[PATCH 5/6] drm/amdgpu: add timeline support in amdgpu CS
Christian König
ckoenig.leichtzumerken at gmail.com
Mon Sep 24 10:25:02 UTC 2018
Am 20.09.2018 um 13:03 schrieb Chunming Zhou:
> syncobj wait/signal operation is appending in command submission.
>
> Signed-off-by: Chunming Zhou <david1.zhou at amd.com>
> ---
> drivers/gpu/drm/amd/amdgpu/amdgpu.h | 8 +-
> drivers/gpu/drm/amd/amdgpu/amdgpu_cs.c | 114 +++++++++++++++++++------
> include/uapi/drm/amdgpu_drm.h | 10 +++
> 3 files changed, 104 insertions(+), 28 deletions(-)
>
> diff --git a/drivers/gpu/drm/amd/amdgpu/amdgpu.h b/drivers/gpu/drm/amd/amdgpu/amdgpu.h
> index 447c4c7a36d6..6e4a3db56833 100644
> --- a/drivers/gpu/drm/amd/amdgpu/amdgpu.h
> +++ b/drivers/gpu/drm/amd/amdgpu/amdgpu.h
> @@ -975,6 +975,11 @@ struct amdgpu_cs_chunk {
> void *kdata;
> };
>
> +struct amdgpu_cs_syncobj_post_dep {
> + struct drm_syncobj *post_dep_syncobj;
> + u64 point;
> +};
> +
> struct amdgpu_cs_parser {
> struct amdgpu_device *adev;
> struct drm_file *filp;
> @@ -1003,9 +1008,8 @@ struct amdgpu_cs_parser {
>
> /* user fence */
> struct amdgpu_bo_list_entry uf_entry;
> -
> + struct amdgpu_cs_syncobj_post_dep *post_dep_syncobjs;
> unsigned num_post_dep_syncobjs;
> - struct drm_syncobj **post_dep_syncobjs;
> };
>
> static inline u32 amdgpu_get_ib_value(struct amdgpu_cs_parser *p,
> diff --git a/drivers/gpu/drm/amd/amdgpu/amdgpu_cs.c b/drivers/gpu/drm/amd/amdgpu/amdgpu_cs.c
> index 412fac238575..0efe75bf2f03 100644
> --- a/drivers/gpu/drm/amd/amdgpu/amdgpu_cs.c
> +++ b/drivers/gpu/drm/amd/amdgpu/amdgpu_cs.c
> @@ -204,6 +204,8 @@ static int amdgpu_cs_parser_init(struct amdgpu_cs_parser *p, union drm_amdgpu_cs
> case AMDGPU_CHUNK_ID_DEPENDENCIES:
> case AMDGPU_CHUNK_ID_SYNCOBJ_IN:
> case AMDGPU_CHUNK_ID_SYNCOBJ_OUT:
> + case AMDGPU_CHUNK_ID_SYNCOBJ_TIMELINE_WAIT:
> + case AMDGPU_CHUNK_ID_SYNCOBJ_TIMELINE_SIGNAL:
> break;
>
> default:
> @@ -783,7 +785,7 @@ static void amdgpu_cs_parser_fini(struct amdgpu_cs_parser *parser, int error,
> &parser->validated);
>
> for (i = 0; i < parser->num_post_dep_syncobjs; i++)

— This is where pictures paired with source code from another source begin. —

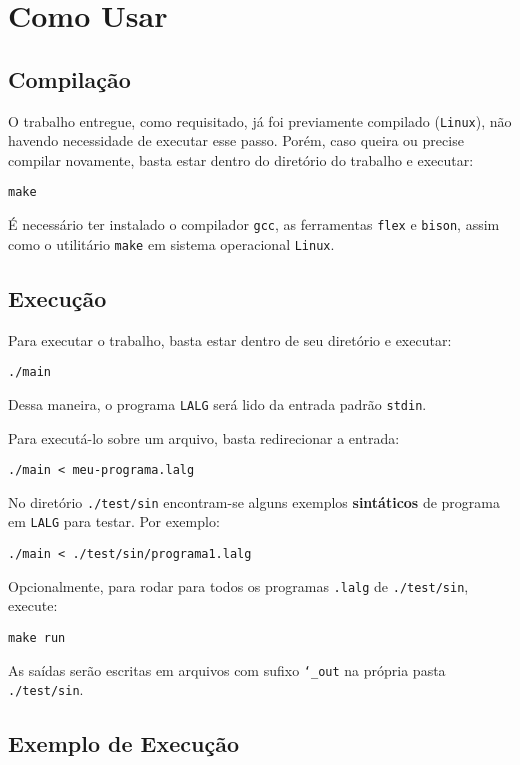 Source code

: \section{Como Usar \label{sec:como-usar}}

\subsection{Compilação}

O trabalho entregue, como requisitado, já foi previamente compilado (\texttt{Linux}), não havendo necessidade de executar esse passo. Porém, caso queira ou precise compilar novamente, basta estar dentro do diretório do trabalho e executar:

	\indent\indent\texttt{make}

É necessário ter instalado o compilador \texttt{gcc}, as ferramentas \texttt{flex} e \texttt{bison}, assim como o utilitário \texttt{make} em sistema operacional \texttt{Linux}.

\subsection{Execução}

Para executar o trabalho, basta estar dentro de seu diretório e executar:

	\indent\indent\texttt{./main}

Dessa maneira, o programa \texttt{LALG} será lido da entrada padrão \texttt{stdin}.

Para executá-lo sobre um arquivo, basta redirecionar a entrada:

	\indent\indent\texttt{./main < meu-programa.lalg}

No diretório \texttt{./test/sin} encontram-se alguns exemplos \textbf{sintáticos} de programa em \texttt{LALG} para testar. Por exemplo:

	\indent\indent\texttt{./main < ./test/sin/programa1.lalg}

Opcionalmente, para rodar para todos os programas \texttt{.lalg} de \texttt{./test/sin}, execute:

	\indent\indent\texttt{make run}

As saídas serão escritas em arquivos com sufixo \texttt{\char`_out} na própria pasta \texttt{./test/sin}.

\newpage
\subsection{Exemplo de Execução}

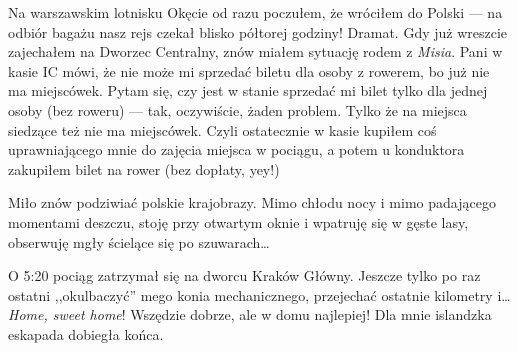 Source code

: Na warszawskim lotnisku Okęcie od razu poczułem, że wróciłem do Polski --- na odbiór bagażu nasz rejs czekał blisko półtorej godziny! Dramat. Gdy już wreszcie zajechałem na Dworzec Centralny, znów miałem sytuację rodem z \emph{Misia}. Pani w kasie IC mówi, że nie może mi sprzedać biletu dla osoby z rowerem, bo już nie ma miejscówek. Pytam się, czy jest w stanie sprzedać mi bilet tylko dla jednej osoby (bez roweru) --- tak, oczywiście, żaden problem. Tylko że na miejsca siedzące też nie ma miejscówek. Czyli ostatecznie w kasie kupiłem coś uprawniającego mnie do zajęcia miejsca w pociągu, a potem u konduktora zakupiłem bilet na rower (bez dopłaty, yey!)

Miło znów podziwiać polskie krajobrazy. Mimo chłodu nocy i mimo padającego momentami deszczu, stoję przy otwartym oknie i wpatruję się w gęste lasy, obserwuję mgły ścielące się po szuwarach…

O 5:20 pociąg zatrzymał się na dworcu Kraków Główny. Jeszcze tylko po raz ostatni ,,okulbaczyć'' mego konia mechanicznego, przejechać ostatnie kilometry i… \emph{Home, sweet home}! Wszędzie dobrze, ale w domu najlepiej! Dla mnie islandzka eskapada dobiegła końca.

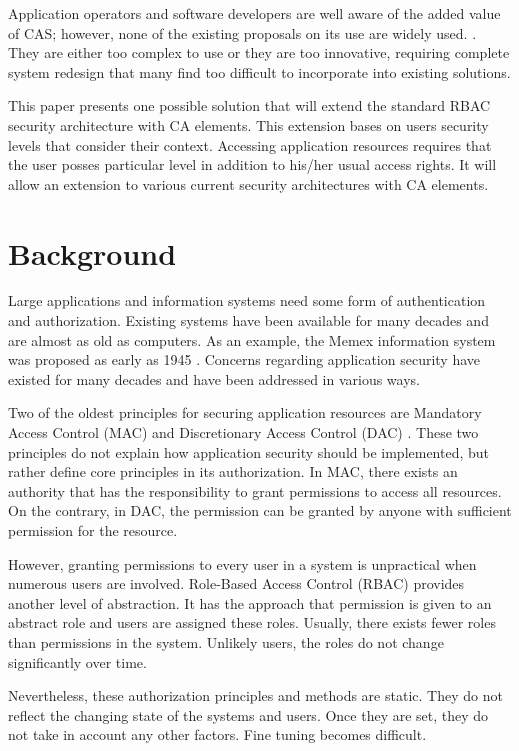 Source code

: \documentclass{sig-alternate-05-2015}
\begin{document}
Application operators and software developers are well aware of the added value of CAS; however, none of the existing proposals on its use are widely used. \cite{ubiscom,envroles,hung,contextawarerbac,genericcontext,contextAwareMobile,grbac,xorbac,contextroles,eacl,contextaccess,wendong}. They are either too complex to use or they are too innovative, requiring complete system redesign that many find too difficult to incorporate into existing solutions.

This paper presents  one possible solution that will extend the standard RBAC security architecture with CA elements. This extension bases on users security levels that consider their context. Accessing application resources requires that the user posses particular level in addition to his/her usual access rights. It will allow an extension to various current security architectures with CA elements.

\section{Background}
Large applications and information systems need some form of authentication and authorization. Existing systems have been available for many decades and are almost as old as computers. As an example, the Memex information system was proposed as early as 1945 \cite{memex}. Concerns regarding application security have existed for many decades and have been addressed in various ways.

Two of the oldest principles for securing application resources are Mandatory Access Control (MAC) \cite{accesscontrol} and Discretionary Access Control (DAC) \cite{accesscontrol}. These two principles do not explain how application security should be implemented, but rather define core principles in its authorization. In MAC, there exists an authority that has the responsibility to grant permissions to access all resources. On the contrary, in DAC, the permission can be granted by anyone with sufficient permission for the resource.

However, granting permissions to every user in a system is unpractical when numerous users are involved. Role-Based Access Control (RBAC) \cite{rbac} provides another level of abstraction. It has the approach that permission is given to an abstract role and users are assigned these roles. Usually, there exists fewer roles than permissions in the system. Unlikely users, the roles do not change significantly over time.

Nevertheless, these authorization principles and methods are static. They do not reflect the changing state of the systems and users. Once they are set, they do not take in account any other factors. Fine tuning becomes difficult.
\end{document}
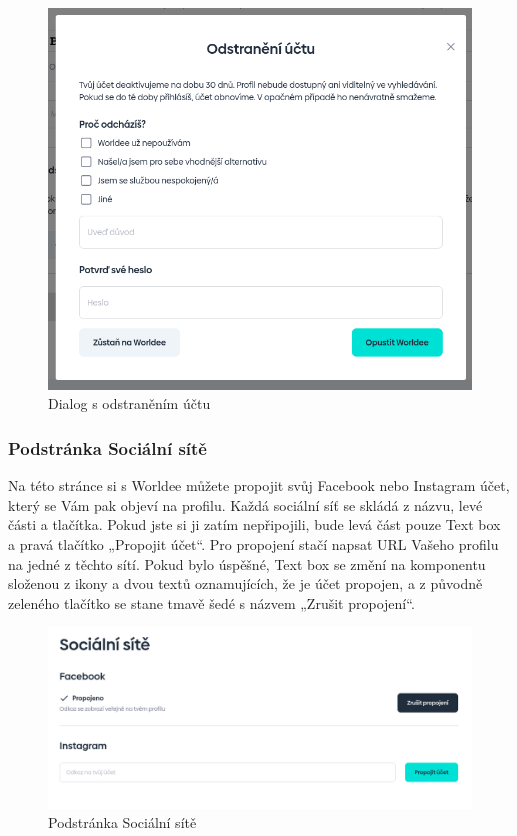 \begin{figure}
    \centering
    \includegraphics[width=1\linewidth]{obrazky/delete_account.png}
    \caption{Dialog s odstraněním účtu}
\end{figure}


\newpage
\subsubsection{Podstránka Sociální sítě}
Na této stránce si s Worldee můžete propojit svůj Facebook nebo Instagram účet, který se Vám pak objeví na profilu. Každá sociální síť se skládá z názvu, levé části a tlačítka. Pokud jste si ji zatím nepřipojili, bude levá část pouze Text box a pravá tlačítko „Propojit účet“. Pro propojení stačí napsat URL Vašeho profilu na jedné z těchto sítí. Pokud bylo úspěšné, Text box se změní na komponentu složenou z ikony a dvou textů oznamujících, že je účet propojen, a z původně zeleného tlačítko se stane tmavě šedé s názvem „Zrušit propojení“.

\begin{figure}[!h]
    \centering
    \includegraphics[width=1\linewidth]{obrazky/social_networks.png}
    \caption{Podstránka Sociální sítě}
\end{figure}


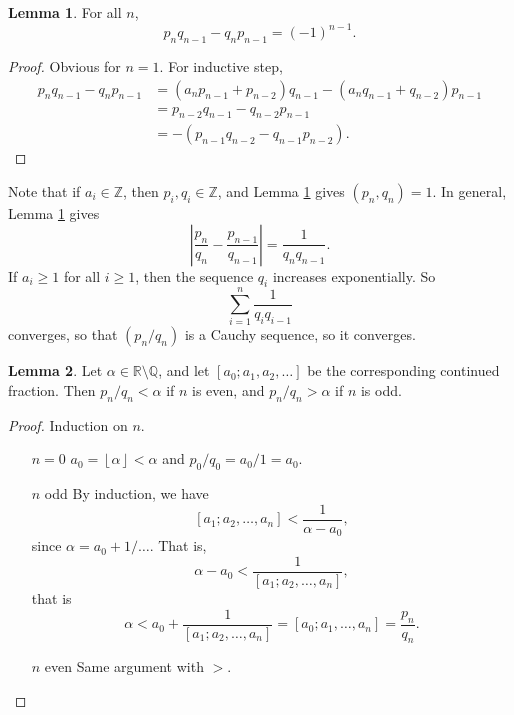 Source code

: \documentclass{article}
\newcommand{\Z}{\mathbb{Z}}
\newcommand{\Q}{\mathbb{Q}}
\newcommand{\R}{\mathbb{R}}
\newcommand{\rb}[1]{\left( #1 \right)}
\renewcommand{\sb}[1]{\left[ #1 \right]}
\newcommand{\abs}[1]{\left\lvert #1 \right\rvert}
\newcommand{\fb}[1]{\left\lfloor #1 \right\rfloor}
\theoremstyle{definition}\newtheorem{definition}{Definition}
\theoremstyle{definition}\newtheorem{remark}[definition]{Remark}
\theoremstyle{definition}\newtheorem*{example}{Example}
\theoremstyle{definition}\newtheorem*{note}{Note}
\newtheorem{lemma}[definition]{Lemma}
\begin{document}
\begin{lemma}
\label{lem:69}
For all $ n $,
$$ p_nq_{n - 1} - q_np_{n - 1} = \rb{-1}^{n - 1}. $$
\end{lemma}

\begin{proof}
Obvious for $ n = 1 $. For inductive step,
\begin{align*}
p_nq_{n - 1} - q_np_{n - 1}
& = \rb{a_np_{n - 1} + p_{n - 2}}q_{n - 1} - \rb{a_nq_{n - 1} + q_{n - 2}}p_{n - 1} \\
& = p_{n - 2}q_{n - 1} - q_{n - 2}p_{n - 1} \\
& = -\rb{p_{n - 1}q_{n - 2} - q_{n - 1}p_{n - 2}}.
\end{align*}
\end{proof}

Note that if $ a_i \in \Z $, then $ p_i, q_i \in \Z $, and Lemma \ref{lem:69} gives $ \rb{p_n, q_n} = 1 $. In general, Lemma \ref{lem:69} gives
$$ \abs{\dfrac{p_n}{q_n} - \dfrac{p_{n - 1}}{q_{n - 1}}} = \dfrac{1}{q_nq_{n - 1}}. $$
If $ a_i \ge 1 $ for all $ i \ge 1 $, then the sequence $ q_i $ increases exponentially. So
$$ \sum_{i = 1}^n \dfrac{1}{q_iq_{i - 1}} $$
converges, so that $ \rb{p_n / q_n} $ is a Cauchy sequence, so it converges.


\begin{lemma}
\label{lem:70}
Let $ \alpha \in \R \setminus \Q $, and let $ \sb{a_0; a_1, a_2, \dots} $ be the corresponding continued fraction. Then $ p_n / q_n < \alpha $ if $ n $ is even, and $ p_n / q_n > \alpha $ if $ n $ is odd.
\end{lemma}

\begin{proof}
Induction on $ n $.
\begin{itemize}[leftmargin=0.5in]
\item[$ n = 0 $] $ a_0 = \fb{\alpha} < \alpha $ and $ p_0 / q_0 = a_0 / 1 = a_0 $.
\item[$ n $ odd] By induction, we have
$$ \sb{a_1; a_2, \dots, a_n} < \dfrac{1}{\alpha - a_0}, $$
since $ \alpha = a_0 + 1 / \dots $. That is,
$$ \alpha - a_0 < \dfrac{1}{\sb{a_1; a_2, \dots, a_n}}, $$
that is
$$ \alpha < a_0 + \dfrac{1}{\sb{a_1; a_2, \dots, a_n}} = \sb{a_0; a_1, \dots, a_n} = \dfrac{p_n}{q_n}. $$
\item[$ n $ even] Same argument with $ > $.
\end{itemize}
\end{proof}
\end{document}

> - drm_syncobj_put(parser->post_dep_syncobjs[i]);
> + drm_syncobj_put(parser->post_dep_syncobjs[i].post_dep_syncobj);
> kfree(parser->post_dep_syncobjs);
>
> dma_fence_put(parser->fence);
> @@ -1098,11 +1100,13 @@ static int amdgpu_cs_process_fence_dep(struct amdgpu_cs_parser *p,
> }
>
> static int amdgpu_syncobj_lookup_and_add_to_sync(struct amdgpu_cs_parser *p,
> - uint32_t handle)
> + uint32_t handle, u64 point,
> + u64 flags)
> {
> int r;
> struct dma_fence *fence;
> - r = drm_syncobj_find_fence(p->filp, handle, 0, 0, &fence);
> +
> + r = drm_syncobj_find_fence(p->filp, handle, point, flags, &fence);
> if (r)
> return r;
>
> @@ -1113,48 +1117,91 @@ static int amdgpu_syncobj_lookup_and_add_to_sync(struct amdgpu_cs_parser *p,
> }
>
> static int amdgpu_cs_process_syncobj_in_dep(struct amdgpu_cs_parser *p,
> - struct amdgpu_cs_chunk *chunk)
> + struct amdgpu_cs_chunk *chunk,
> + bool timeline)
You should really just duplicate the function. The only think you have
in common here is allocating the post_dep_sync objects.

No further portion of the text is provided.